Malgré tout, « le système fonctionne », a assuré la ministre de la Justice, Sonia LeBel.

« Il ne faut pas juger sur cette décision, sur cette affaire. Dans les palais de justice, tous les jours, il y en a de nombreux cas d'agression sexuelle, de plusieurs degrés de gravité, qui sont dénoncés. Il y a de nombreuses condamnations, donc le système fonctionne. » - Sonia LeBel, ministre de la Justice

Rappelant son propre passé de procureure de la Couronne, la ministre a assuré que la décision de ne pas porter d'accusations n'était jamais prise à la légère. Elle résulte d'une analyse détaillée de la preuve. Les cas qui sont retenus sont ceux où la Couronne a de bonnes raisons de penser qu'elle pourra faire condamner l'accusé.

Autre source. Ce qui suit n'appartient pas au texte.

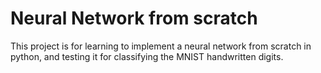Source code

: # Neural Network from scratch

This project is for learning to implement a neural network from scratch in python, and testing it for classifying the MNIST handwritten digits.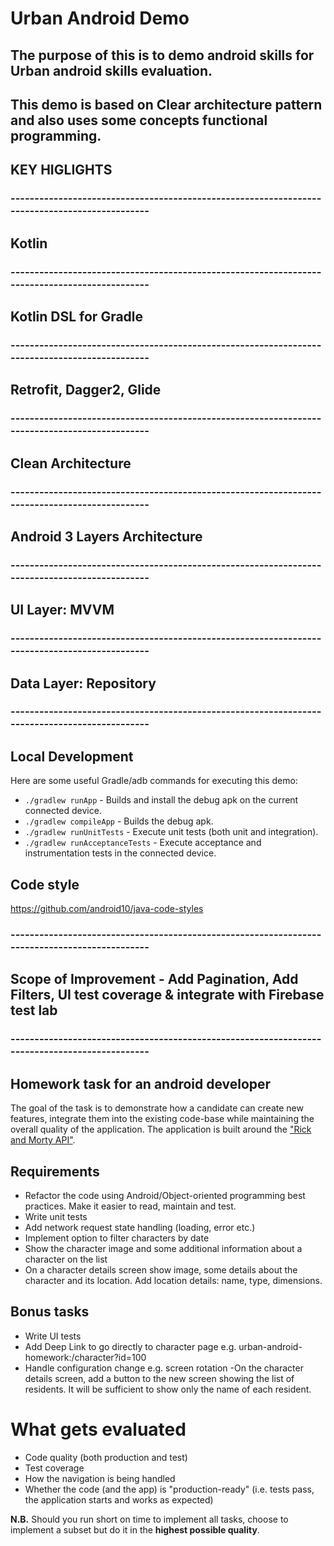 # Urban Android Demo
## The purpose of this is to demo android skills for Urban android skills evaluation.
## This demo is based on Clear architecture pattern and also uses some concepts functional programming.

## KEY HIGLIGHTS
### ----------------------------------------------------------------------------------------------

## Kotlin

### ----------------------------------------------------------------------------------------------

## Kotlin DSL for Gradle

### ----------------------------------------------------------------------------------------------

## Retrofit, Dagger2, Glide

### ----------------------------------------------------------------------------------------------

## Clean Architecture

### ----------------------------------------------------------------------------------------------

## Android 3 Layers Architecture

### ----------------------------------------------------------------------------------------------

## UI Layer: MVVM

### ----------------------------------------------------------------------------------------------

## Data Layer: Repository

### ----------------------------------------------------------------------------------------------

## Local Development
Here are some useful Gradle/adb commands for executing this demo:

 * `./gradlew runApp` - Builds and install the debug apk on the current connected device.
 * `./gradlew compileApp` - Builds the debug apk.
 * `./gradlew runUnitTests` - Execute unit tests (both unit and integration).
 * `./gradlew runAcceptanceTests` - Execute acceptance and instrumentation tests in the connected device.


## Code style
https://github.com/android10/java-code-styles

### ----------------------------------------------------------------------------------------------

## Scope of Improvement - Add Pagination, Add Filters, UI test coverage & integrate with Firebase test lab

### ----------------------------------------------------------------------------------------------


## Homework task for an android developer
The goal of the task is to demonstrate how a candidate can create new features, integrate them into the existing code-base while maintaining the overall quality of the application.
The application is built around the ["Rick and Morty API"](https://rickandmortyapi.com/documentation). 

## Requirements
- Refactor the code using Android/Object-oriented programming best practices. Make it easier to read, maintain and test.
- Write unit tests
- Add network request state handling (loading, error etc.)
- Implement option to filter characters by date
- Show the character image and some additional information about a character on the list
- On a character details screen show image, some details about the character and its location. Add location details: name, type, dimensions.

## Bonus tasks
- Write UI tests
- Add Deep Link to go directly to character page e.g. urban-android-homework:/character?id=100
- Handle configuration change e.g. screen rotation
-On the character details screen, add a button to the new screen showing the list of residents. It will be sufficient to show only the name of each resident.

# What gets evaluated
- Code quality (both production and test)
- Test coverage
- How the navigation is being handled
- Whether the code (and the app) is "production-ready" (i.e. tests pass, the application starts and works as expected)

**N.B.** Should you run short on time to implement all tasks, choose to
implement a subset but do it in the **highest possible quality**.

« Il ne faut pas que la confiance du public soit ébranlée, a-t-elle dit. C'est un cas de figure particulier. Il y a quand même eu une accusation de portée, ce qui me démontre que l'évaluation des dossiers s'est faite, mais ça se fait au cas par cas. »

Cette décision risque-t-elle de décourager des victimes d'agression sexuelle de dénoncer leur agresseur à l'avenir ? La ministre LeBel croit que non.

LE PQ N'A « PAS APPRÉCIÉ »

Le Parti québécois a déploré la sortie de Sonia LeBel. Sa porte-parole en matière de justice, Véronique Hivon, n'a « pas apprécié » ses commentaires.

« J'ai trouvé que, dans les circonstances, il fallait, nous, se dire : qu'est-ce qu'on peut faire de plus, surtout après le mouvement #moiaussi, surtout après qu'il y a eu autant de courage mis de l'avant dans des dénonciations ? »

Selon elle, il y a une « apparente inadéquation entre le système de justice traditionnel et la réalité des agressions sexuelles ».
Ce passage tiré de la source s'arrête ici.